(Records from a collection)
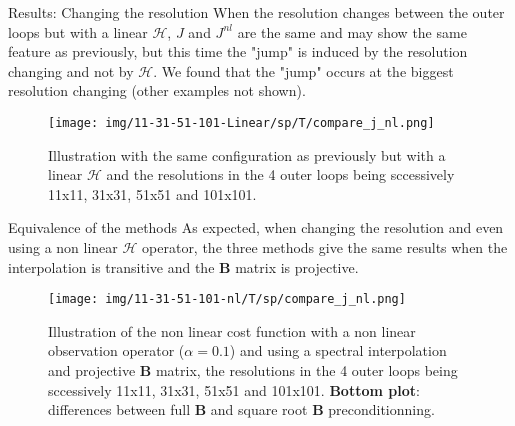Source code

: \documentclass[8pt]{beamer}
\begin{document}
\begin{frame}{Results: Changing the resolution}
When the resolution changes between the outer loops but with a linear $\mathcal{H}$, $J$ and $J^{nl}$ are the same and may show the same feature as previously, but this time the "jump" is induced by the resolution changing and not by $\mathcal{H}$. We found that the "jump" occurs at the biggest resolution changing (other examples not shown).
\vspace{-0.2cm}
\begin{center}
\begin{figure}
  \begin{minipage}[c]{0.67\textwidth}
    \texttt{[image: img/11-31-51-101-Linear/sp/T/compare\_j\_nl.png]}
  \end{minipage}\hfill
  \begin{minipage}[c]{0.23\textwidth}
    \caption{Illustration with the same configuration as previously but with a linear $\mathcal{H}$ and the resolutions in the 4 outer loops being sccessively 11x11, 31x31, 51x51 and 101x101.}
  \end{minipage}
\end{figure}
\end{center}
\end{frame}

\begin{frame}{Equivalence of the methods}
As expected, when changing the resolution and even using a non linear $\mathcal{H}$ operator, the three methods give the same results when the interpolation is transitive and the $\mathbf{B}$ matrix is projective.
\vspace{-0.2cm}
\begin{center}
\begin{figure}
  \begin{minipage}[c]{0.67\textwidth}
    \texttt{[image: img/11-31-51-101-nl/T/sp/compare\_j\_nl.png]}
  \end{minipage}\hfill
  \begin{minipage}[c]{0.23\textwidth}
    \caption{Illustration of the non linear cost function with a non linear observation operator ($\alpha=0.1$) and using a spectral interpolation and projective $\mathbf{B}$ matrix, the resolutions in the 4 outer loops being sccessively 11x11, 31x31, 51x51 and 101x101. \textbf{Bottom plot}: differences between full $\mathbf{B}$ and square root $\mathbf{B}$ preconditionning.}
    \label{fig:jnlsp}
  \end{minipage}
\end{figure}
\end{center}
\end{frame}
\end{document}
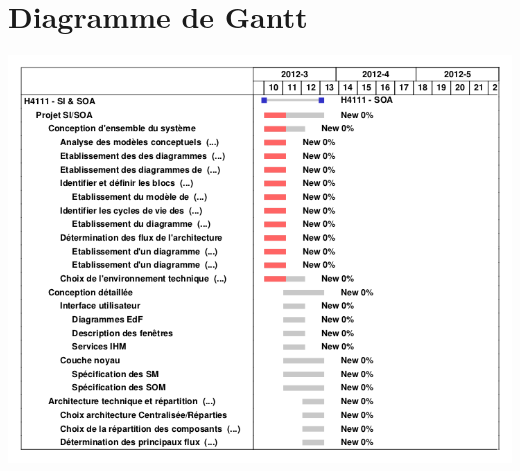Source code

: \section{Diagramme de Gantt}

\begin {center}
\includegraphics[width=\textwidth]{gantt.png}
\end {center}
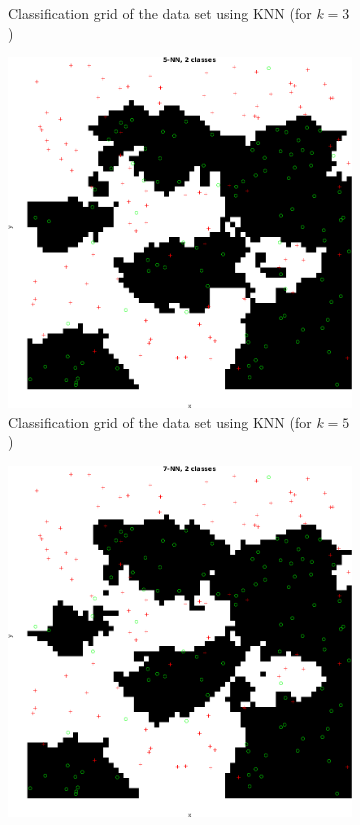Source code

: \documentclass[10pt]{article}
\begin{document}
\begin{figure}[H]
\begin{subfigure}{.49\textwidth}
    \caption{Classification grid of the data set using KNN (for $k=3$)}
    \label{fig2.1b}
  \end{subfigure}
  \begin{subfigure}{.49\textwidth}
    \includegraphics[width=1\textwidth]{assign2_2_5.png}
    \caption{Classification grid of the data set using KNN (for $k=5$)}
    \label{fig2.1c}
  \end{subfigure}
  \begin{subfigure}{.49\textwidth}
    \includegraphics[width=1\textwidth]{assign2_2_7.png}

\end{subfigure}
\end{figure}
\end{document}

# Task:
Tally how many lines of the records hold the word "label". Answer with the number only.

# Exercise result:
3